◆ **Exercise brief**: Look through the listing below and report the lines that have the word "felbomlas" in them.

═══ Stored data

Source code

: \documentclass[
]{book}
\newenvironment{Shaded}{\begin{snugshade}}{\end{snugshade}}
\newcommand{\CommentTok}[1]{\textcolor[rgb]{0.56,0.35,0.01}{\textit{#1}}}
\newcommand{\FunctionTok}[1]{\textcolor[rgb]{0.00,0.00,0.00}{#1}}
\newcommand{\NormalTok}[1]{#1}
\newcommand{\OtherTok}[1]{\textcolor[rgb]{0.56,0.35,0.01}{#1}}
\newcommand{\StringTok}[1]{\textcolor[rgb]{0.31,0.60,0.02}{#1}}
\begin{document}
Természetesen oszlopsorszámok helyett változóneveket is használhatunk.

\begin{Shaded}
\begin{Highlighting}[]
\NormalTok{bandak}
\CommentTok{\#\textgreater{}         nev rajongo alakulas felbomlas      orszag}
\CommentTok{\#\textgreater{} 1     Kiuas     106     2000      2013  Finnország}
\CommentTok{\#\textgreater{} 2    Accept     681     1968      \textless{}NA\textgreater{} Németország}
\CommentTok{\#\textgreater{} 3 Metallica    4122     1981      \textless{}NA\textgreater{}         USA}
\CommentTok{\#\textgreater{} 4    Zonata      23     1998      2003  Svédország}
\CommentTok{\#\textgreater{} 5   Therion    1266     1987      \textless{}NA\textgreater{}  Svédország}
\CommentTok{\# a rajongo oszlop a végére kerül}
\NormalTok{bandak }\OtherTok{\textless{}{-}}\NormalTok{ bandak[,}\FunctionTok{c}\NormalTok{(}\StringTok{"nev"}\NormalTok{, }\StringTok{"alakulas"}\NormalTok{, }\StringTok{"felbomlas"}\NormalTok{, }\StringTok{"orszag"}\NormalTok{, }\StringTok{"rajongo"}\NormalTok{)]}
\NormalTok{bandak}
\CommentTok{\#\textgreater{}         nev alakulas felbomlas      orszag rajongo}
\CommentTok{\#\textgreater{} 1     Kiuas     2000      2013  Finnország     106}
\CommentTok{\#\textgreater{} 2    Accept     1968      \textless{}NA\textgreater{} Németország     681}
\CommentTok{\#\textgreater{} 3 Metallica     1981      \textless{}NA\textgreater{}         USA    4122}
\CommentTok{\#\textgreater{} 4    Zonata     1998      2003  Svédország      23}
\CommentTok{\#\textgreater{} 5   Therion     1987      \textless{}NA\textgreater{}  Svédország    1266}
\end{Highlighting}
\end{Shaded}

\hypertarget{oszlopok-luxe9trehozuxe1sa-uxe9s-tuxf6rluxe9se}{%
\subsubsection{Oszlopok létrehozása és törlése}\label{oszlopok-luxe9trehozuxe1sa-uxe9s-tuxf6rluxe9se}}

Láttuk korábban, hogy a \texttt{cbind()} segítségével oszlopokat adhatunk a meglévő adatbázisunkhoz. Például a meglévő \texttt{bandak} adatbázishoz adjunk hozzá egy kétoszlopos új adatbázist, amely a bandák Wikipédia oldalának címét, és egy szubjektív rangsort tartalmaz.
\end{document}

══════

◆ **Answer below**:
\CommentTok{\#\textgreater{}         nev rajongo alakulas felbomlas      orszag}
\NormalTok{bandak }\OtherTok{\textless{}{-}}\NormalTok{ bandak[,}\FunctionTok{c}\NormalTok{(}\StringTok{"nev"}\NormalTok{, }\StringTok{"alakulas"}\NormalTok{, }\StringTok{"felbomlas"}\NormalTok{, }\StringTok{"orszag"}\NormalTok{, }\StringTok{"rajongo"}\NormalTok{)]}
\CommentTok{\#\textgreater{}         nev alakulas felbomlas      orszag rajongo}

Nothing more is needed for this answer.